Problem requirements -> In the records that follow, count each line where the string "were" occurs. Provide the total and no other text.
*** Records to process
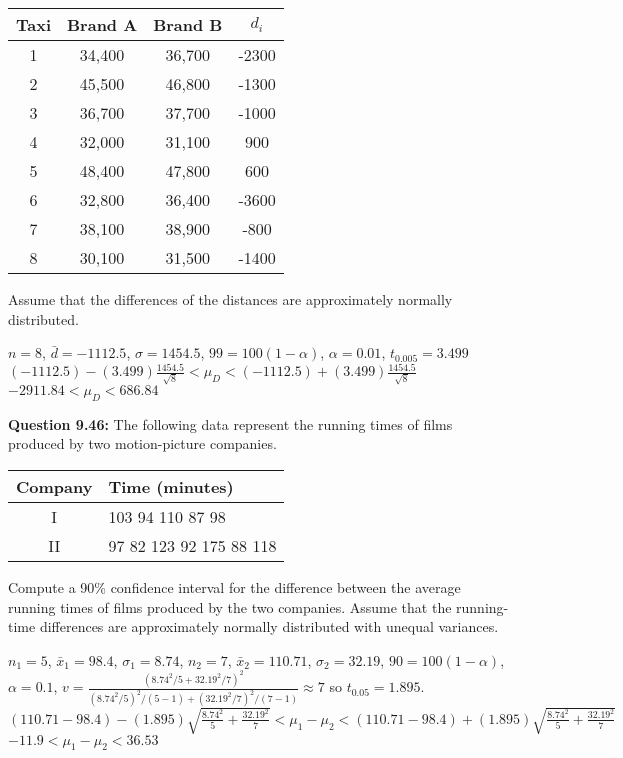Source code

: \documentclass{article}
\begin{document}
\begin{center}
    \begin{tabular}{c c c c }
        Taxi  & Brand A & Brand B & $d_i$\\
        \hline
        1 & 34,400 & 36,700 & -2300\\
        2 & 45,500 & 46,800 & -1300\\
        3 & 36,700 & 37,700 & -1000\\
        4 & 32,000 & 31,100 &  900 \\
        5 & 48,400 & 47,800 &  600 \\
        6 & 32,800 & 36,400 & -3600\\
        7 & 38,100 & 38,900 & -800 \\
        8 & 30,100 & 31,500 & -1400\\
    \end{tabular}
\end{center}
Assume that the differences of the distances are 
approximately normally distributed.
\begin{description}
    \item $n=8$, $\bar{d}=-1112.5$, $\sigma=1454.5$, $99=100(1-\alpha)$, $\alpha=0.01$,
    $t_{0.005}=3.499$\\$(-1112.5)-(3.499)\frac{1454.5}{\sqrt{8}} < \mu_D < (-1112.5)+
    (3.499)\frac{1454.5}{\sqrt{8}}$\\
    \boldmath$-2911.84<\mu_D<686.84$
\end{description}
\textbf{Question 9.46:}
The following data represent the running times
of films produced by two motion-picture companies.
\begin{center}
\begin{tabular}{c | l}
    Company & Time (minutes)\\
    \hline
    I & 103 94 110 87 98 \\
    II & 97 82 123 92 175 88 118
\end{tabular}
\end{center}
Compute a 90\% confidence interval for the difference
between the average running times of films produced by
the two companies. Assume that the running-time 
differences are approximately normally distributed with
unequal variances.
\begin{description}
    \item $n_1=5$, $\bar{x}_1=98.4$, $\sigma_1=8.74$, $n_2=7$, $\bar{x}_2=110.71$, 
    $\sigma_2=32.19$, $90=100(1-\alpha)$, $\alpha=0.1$, 
    $v=\frac{(8.74^2/5 + 32.19^2/7)^2}{(8.74^2/5)^2/(5-1)+(32.19^2/7)^2/(7-1)}\approx 7$
    so $t_{0.05}=1.895$.\\
    $(110.71-98.4)-(1.895)\sqrt{\frac{8.74^2}{5}+\frac{32.19^2}{7}} < \mu_1-\mu_2 < 
    (110.71-98.4)+(1.895)\sqrt{\frac{8.74^2}{5}+\frac{32.19^2}{7}}$\\
    \boldmath$-11.9 < \mu_1-\mu_2 < 36.53$
\end{description}
\end{document}

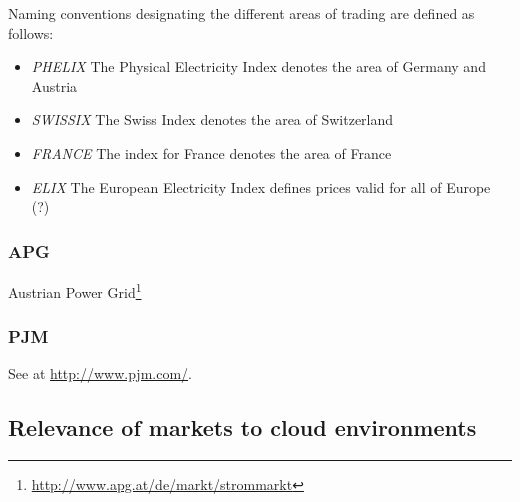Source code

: Naming conventions designating the different areas of trading are defined as follows: 

\begin{itemize}

\item \emph{PHELIX} The Physical Electricity Index denotes the area of Germany and Austria

\item \emph{SWISSIX} The Swiss Index denotes the area of Switzerland

\item \emph{FRANCE} The index for France denotes the area of France

\item \emph{ELIX} The European Electricity Index defines prices valid for all of Europe (?)

\end{itemize}


\subsubsection{APG}

Austrian Power Grid\footnote{\url{http://www.apg.at/de/markt/strommarkt}}



\subsubsection{PJM}

See at \url{http://www.pjm.com/}. 




\subsection{Relevance of markets to cloud environments}


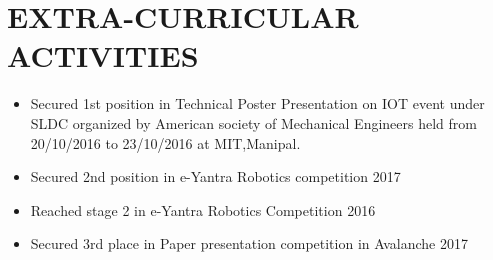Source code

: \documentclass[paper=a4,fontsize=11pt]{scrartcl}
\newcommand{\NewPart}[1]{\section*{\uppercase{#1}}}
\begin{document}
\NewPart{Extra-Curricular Activities}
\begin{itemize}
\item Secured 1st position in Technical Poster Presentation on IOT event under
SLDC organized by American society of Mechanical Engineers held from
20/10/2016 to 23/10/2016 at MIT,Manipal.
\item Secured 2nd position in e-Yantra Robotics competition 2017
\item Reached stage 2 in e-Yantra Robotics Competition 2016
\item Secured 3rd place in Paper presentation competition in Avalanche 2017
\end{itemize}
\end{document}
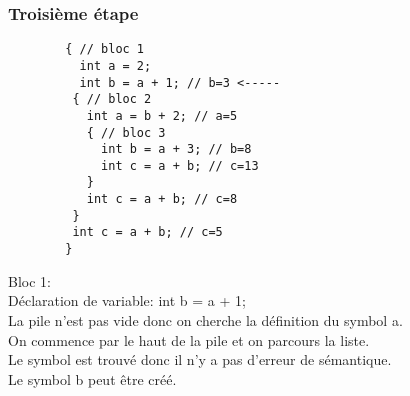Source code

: \documentclass{../../res/univ-projet}
\begin{document}
    \subsubsection{Troisième étape}
    \begin{multicols}{2}
        
        \begin{verbatim}
        { // bloc 1
          int a = 2;
          int b = a + 1; // b=3 <-----
         { // bloc 2
           int a = b + 2; // a=5
           { // bloc 3
             int b = a + 3; // b=8
             int c = a + b; // c=13
           }
           int c = a + b; // c=8
         }
         int c = a + b; // c=5
        }

        \end{verbatim}

      \columnbreak
        Bloc 1:\\
        Déclaration de variable: int b = a + 1;\\
        La pile n'est pas vide donc on cherche la définition du symbol a.\\
        On commence par le haut de la pile et on parcours la liste.\\
        Le symbol est trouvé donc il n'y a pas d'erreur de sémantique.\\
        Le symbol b peut être créé.
      \end{multicols}
\end{document}
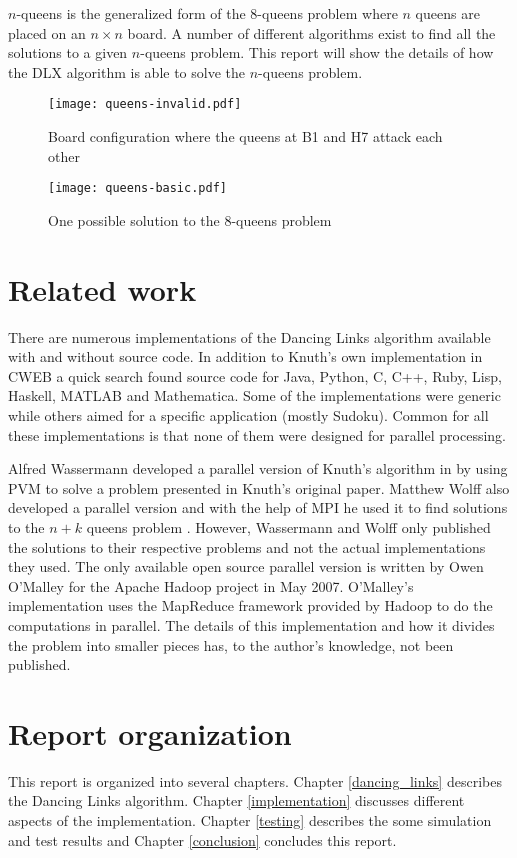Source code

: $n$-queens is the generalized form of the 8-queens problem where $n$ queens are placed on an $n \times n$ board.
A number of different algorithms exist to find all the solutions to a given $n$-queens problem.
This report will show the details of how the DLX algorithm is able to solve the $n$-queens problem.

\begin{figure}[hptb]
	\centering 
	\texttt{[image: queens-invalid.pdf]}
	\caption{Board configuration where the queens at B1 and H7 attack each other}
	\label{fig:8queens-invalid}
\end{figure}

\begin{figure}[hptb]
	\centering 
	\texttt{[image: queens-basic.pdf]}
	\caption{One possible solution to the 8-queens problem}
	\label{fig:8queens}
\end{figure}



\section{Related work}

There are numerous implementations of the Dancing Links algorithm available with and without source code.
In addition to Knuth's own implementation in CWEB \cite{cweb} a quick search found source code for Java, Python, C, C++, Ruby, Lisp, Haskell, MATLAB and Mathematica.
Some of the implementations were generic while others aimed for a specific application (mostly Sudoku).
Common for all these implementations is that none of them were designed for parallel processing.

Alfred Wassermann developed a parallel version of Knuth's algorithm in \cite{wassermann99covering} by using PVM \cite{pvm} to solve a problem presented in Knuth's original paper.
Matthew Wolff also developed a parallel version and with the help of MPI \cite{QuinnMPI} he used it to find solutions to the $n+k$ queens problem \cite{ChathamQueens}.
However, Wassermann and Wolff only published the solutions to their respective problems and not the actual implementations they used.
The only available open source parallel version is written by Owen O'Malley for the Apache Hadoop project \cite{hadoop} in May 2007.
O'Malley's implementation uses the MapReduce framework \cite{map-reduce} provided by Hadoop to do the computations in parallel.
The details of this implementation and how it divides the problem into smaller pieces has, to the author's knowledge, not been published.



\section{Report organization}

This report is organized into several chapters.
Chapter \ref{dancing_links} describes the Dancing Links algorithm.
Chapter \ref{implementation} discusses different aspects of the implementation.
Chapter \ref{testing} describes the some simulation and test results and Chapter \ref{conclusion} concludes this report.
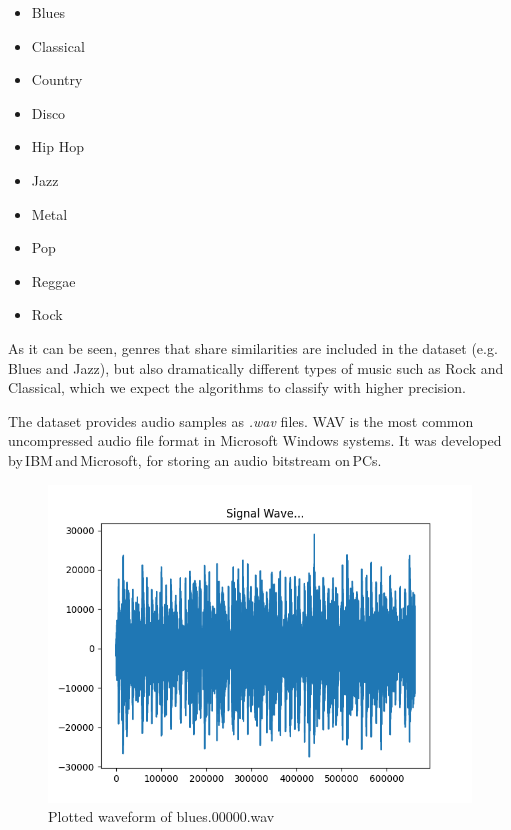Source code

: \documentclass[12pt]{article}
\begin{document}
	\begin{itemize}
		\item Blues 
		\item Classical 
		\item Country 
		\item Disco 
		\item Hip Hop 	
		\item Jazz 
		\item Metal 
		\item Pop 
		\item Reggae 
		\item Rock 
	\end{itemize}

	As it can be seen, genres that share similarities are included in the dataset (e.g. Blues and Jazz), but also dramatically different types of music such as Rock and Classical, which we expect the algorithms to classify with higher precision.
	
	The dataset provides audio samples as \textit{.wav} files. WAV is the most common uncompressed audio file format in Microsoft Windows systems. It was developed by IBM and Microsoft, for storing an audio bitstream on PCs\cite{wave}.\\
	
	\begin{figure}[H]
		\hspace{100pt}\includegraphics[scale=0.7]{waveform}
		\caption{Plotted waveform of blues.00000.wav}
	\end{figure}
	
\end{document}
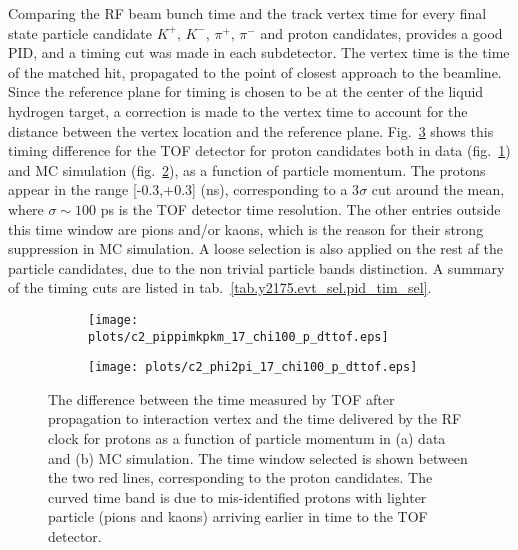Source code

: Comparing the RF beam bunch time and the track vertex time for every final state particle candidate $K^{+}$, $K^{-}$, $\pi^{+}$, $\pi^{-}$ and proton candidates, provides a good PID, and a timing cut was made in each subdetector. The vertex time is the time of the matched hit, propagated to the point of closest approach to the beamline. Since the reference plane for timing is chosen to be at the center of the liquid hydrogen target, a correction is made to the vertex time to account for the distance between the vertex location and the reference plane. Fig.~\ref{fig.y2175.evt_sel.pid_tim_sel} shows this timing difference for the TOF detector for proton candidates both in data (fig.~\ref{fig.y2175.evt_sel.pid_tim_sel.a}) and MC simulation (fig.~\ref{fig.y2175.evt_sel.pid_tim_sel.b}), as a function of particle momentum. The protons appear in the range [-0.3,+0.3] (ns), corresponding to a 3$\sigma$ cut around the mean, where $\sigma \sim 100$ ps is the TOF detector time resolution. The other entries outside this time window are pions and/or kaons, which is the reason for their strong suppression in MC simulation. A loose selection is also applied on the rest af the particle candidates, due to the non trivial particle bands distinction. A summary of the timing cuts are listed in tab.~\ref{tab.y2175.evt_sel.pid_tim_sel}.

\begin{figure}[H]
    \centering
    \begin{subfigure}[b]{0.5\textwidth}
        \texttt{[image: plots/c2\_pippimkpkm\_17\_chi100\_p\_dttof.eps]}
        \caption{}
        \label{fig.y2175.evt_sel.pid_tim_sel.a}
    \end{subfigure}\hfill
    \begin{subfigure}[b]{0.5\textwidth}
        \texttt{[image: plots/c2\_phi2pi\_17\_chi100\_p\_dttof.eps]}
        \caption{}
        \label{fig.y2175.evt_sel.pid_tim_sel.b}
    \end{subfigure}
    \caption{The difference between the time measured by TOF after propagation to interaction vertex and the time delivered by the RF clock for protons as a function of particle momentum in (a) data and (b) MC simulation. The time window selected is shown between the two red lines, corresponding to the proton candidates. The curved time band is due to mis-identified protons with lighter particle (pions and kaons) arriving earlier in time to the TOF detector.}
    \label{fig.y2175.evt_sel.pid_tim_sel}
\end{figure}

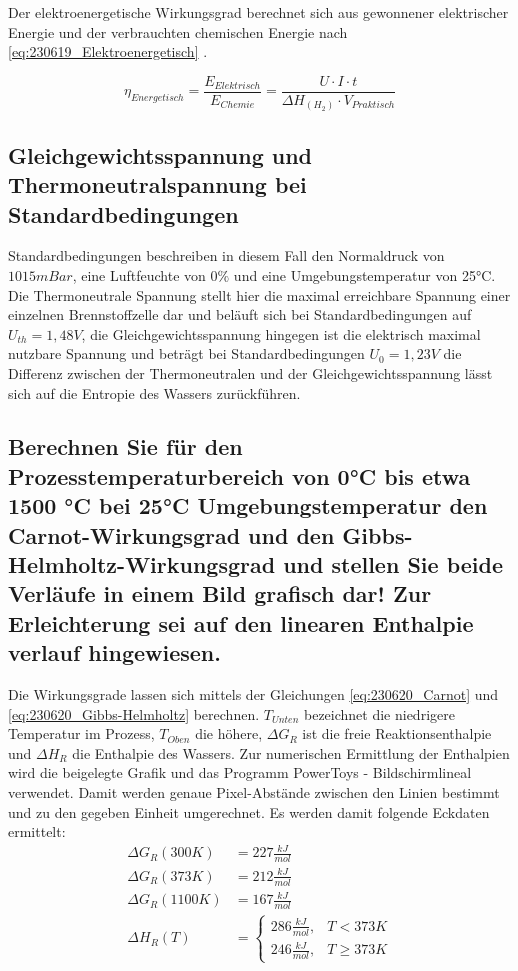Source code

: Der elektroenergetische Wirkungsgrad berechnet sich aus gewonnener elektrischer Energie und der verbrauchten chemischen Energie nach \autoref{eq:230619_Elektroenergetisch} \cite{BZ-Folien}.

\begin{equation}
    \eta_{Energetisch} = \frac{E_{Elektrisch}}{E_{Chemie}} = \frac{U \cdot I \cdot t}{\Delta H_{(H_2)} \cdot V_{Praktisch}}
    \label{eq:230619_Elektroenergetisch}
\end{equation}

\subsection{Gleichgewichtsspannung und Thermoneutralspannung bei Standardbedingungen}

Standardbedingungen beschreiben in diesem Fall den Normaldruck von $1015mBar$, eine Luftfeuchte von $0\%$ und eine Umgebungstemperatur von 25°C.
Die Thermoneutrale Spannung stellt hier die maximal erreichbare Spannung einer einzelnen Brennstoffzelle dar und beläuft sich bei Standardbedingungen auf $U_{th} = 1,48V$, 
die Gleichgewichtsspannung hingegen ist die elektrisch maximal nutzbare Spannung und beträgt bei Standardbedingungen $U_0 = 1,23V$ die Differenz zwischen der Thermoneutralen und der Gleichgewichtsspannung lässt sich auf die Entropie des Wassers zurückführen.   

\subsection{Berechnen Sie für den Prozesstemperaturbereich von 0°C bis etwa 1500 °C bei 25°C
Umgebungstemperatur den Carnot-Wirkungsgrad und den Gibbs-Helmholtz-Wirkungsgrad
und stellen Sie beide Verläufe in einem Bild grafisch dar! Zur Erleichterung sei auf den
linearen Enthalpie verlauf hingewiesen.}

Die Wirkungsgrade lassen sich mittels der Gleichungen \ref{eq:230620_Carnot} und \ref{eq:230620_Gibbs-Helmholtz} berechnen. 
$T_{Unten}$ bezeichnet die niedrigere Temperatur im Prozess, $T_{Oben}$ die höhere, $\Delta G_R$ ist die freie Reaktionsenthalpie und $\Delta H_R$ die Enthalpie des Wassers.
Zur numerischen Ermittlung der Enthalpien wird die beigelegte Grafik und das Programm PowerToys - Bildschirmlineal verwendet.
Damit werden genaue Pixel-Abstände zwischen den Linien bestimmt und zu den gegeben Einheit umgerechnet.
Es werden damit folgende Eckdaten ermittelt:
\begin{align}
    \Delta G_R(300K) &= 227 \frac{kJ}{mol} \nonumber\\
    \Delta G_R(373K) &= 212 \frac{kJ}{mol} \nonumber\\
    \Delta G_R(1100K) &= 167 \frac{kJ}{mol} \nonumber\\
    \Delta H_R(T) &= 
        \begin{cases}
            286 \frac{kJ}{mol}, & T < 373 K \\
            246 \frac{kJ}{mol}, & T \geq 373 K
        \end{cases} \nonumber
\end{align}


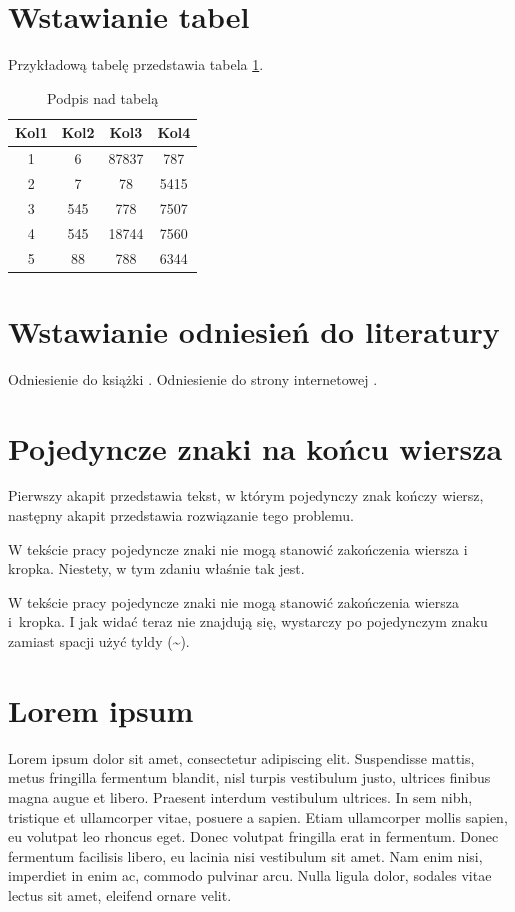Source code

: \documentclass[a4paper,12pt,polish,twoside]{extreport}
\begin{document}
\section{Wstawianie tabel}
Przykładową tabelę przedstawia tabela \ref{example_table}.
 
\begin{table}[H]
\centering
\begin{tabular}{|c | c | c | c|} 
 \hline
 Kol1 & Kol2 & Kol3 & Kol4 \\
 \hline
 1 & 6 & 87837 & 787 \\
 2 & 7 & 78 & 5415 \\
 3 & 545 & 778 & 7507 \\
 4 & 545 & 18744 & 7560 \\
 5 & 88 & 788 & 6344 \\
 \hline
\end{tabular}
\caption[Podpis w spisie tabel]{Podpis nad tabelą}
\label{example_table}
\end{table}

\section{Wstawianie odniesień do literatury}
Odniesienie do książki \cite{example_book}. Odniesienie do strony internetowej \cite{example_website}.

\section{Pojedyncze znaki na końcu wiersza}
Pierwszy akapit przedstawia tekst, w którym pojedynczy znak kończy wiersz, następny akapit przedstawia rozwiązanie tego problemu.

W tekście pracy pojedyncze znaki nie mogą stanowić zakończenia wiersza i kropka. Niestety, w tym zdaniu właśnie tak jest.

W tekście pracy pojedyncze znaki nie mogą stanowić zakończenia wiersza i~kropka. I jak widać teraz nie znajdują się, wystarczy po pojedynczym znaku zamiast spacji użyć tyldy (\~{}).

\section{Lorem ipsum}
Lorem ipsum dolor sit amet, consectetur adipiscing elit. Suspendisse mattis, metus fringilla fermentum blandit, nisl turpis vestibulum justo, ultrices finibus magna augue et libero. Praesent interdum vestibulum ultrices. In sem nibh, tristique et ullamcorper vitae, posuere a sapien. Etiam ullamcorper mollis sapien, eu volutpat leo rhoncus eget. Donec volutpat fringilla erat in fermentum. Donec fermentum facilisis libero, eu lacinia nisi vestibulum sit amet. Nam enim nisi, imperdiet in enim ac, commodo pulvinar arcu. Nulla ligula dolor, sodales vitae lectus sit amet, eleifend ornare velit.
\end{document}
******
Solution for this exercise -> 2